EXERCISE DESCRIPTION:
Scan the data below and give the number of lines that include the word "minimal", with no other words.

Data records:
|---|

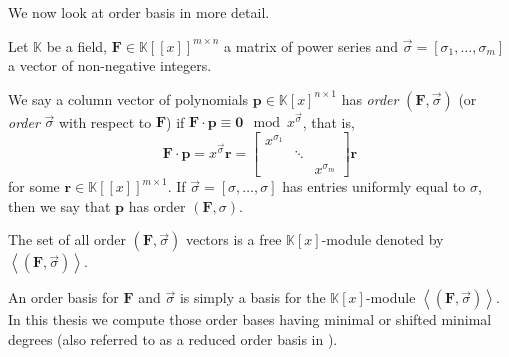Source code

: We now look at order basis in more detail.

Let $\mathbb{K}$ be a field, $\mathbf{F}\in\mathbb{K}\left[\left[x\right]\right]^{m\times n}$
a matrix of power series and $\vec{\sigma}=\left[\sigma_{1},\dots,\sigma_{m}\right]$
a vector of non-negative integers. 
\begin{defn}
We say a column vector of polynomials $\mathbf{p}\in\mathbb{K}\left[x\right]^{n\times1}$
has \emph{order} $\left(\mathbf{F},\vec{\sigma}\right)$ (or \emph{order}
$\vec{\sigma}$ with respect to $\mathbf{F}$) if $\mathbf{F}\cdot\mathbf{p}\equiv\mathbf{0}\mod x^{\vec{\sigma}}$,
that is, 
\[
\mathbf{F}\cdot\mathbf{p}=x^{\vec{\sigma}}\mathbf{r}=\begin{bmatrix}x^{\sigma_{1}}\\
 & \ddots\\
 &  & x^{\sigma_{m}}
\end{bmatrix}\mathbf{r}
\]
 for some $\mathbf{r}\in\mathbb{K}\left[\left[x\right]\right]^{m\times1}$.
If $\vec{\sigma}=\left[\sigma,\dots,\sigma\right]$ has entries uniformly
equal to $\sigma$, then we say that $\mathbf{p}$ has order $\left(\mathbf{F},\sigma\right).$
\begin{comment}
The vector of power series $\mathbf{r}$ is called the order $\left(\mathbf{F},\sigma\right)$-residual
of \textbf{$\mathbf{p}$}. 
\end{comment}
{} The set of all order $\left(\mathbf{F},\vec{\sigma}\right)$ vectors
is a free $\mathbb{K}\left[x\right]$-module denoted by $\left\langle \left(\mathbf{F},\vec{\sigma}\right)\right\rangle $. 
\end{defn}
An order basis for $\mathbf{F}$ and $\vec{\sigma}$ is simply a basis
for the $\mathbb{K}\left[x\right]$-module $\left\langle \left(\mathbf{F},\vec{\sigma}\right)\right\rangle $.
In this thesis we compute those order bases having minimal or shifted
minimal degrees (also referred to as a reduced order basis in \citep{BL1997}).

|---|

YOUR SOLUTION:
2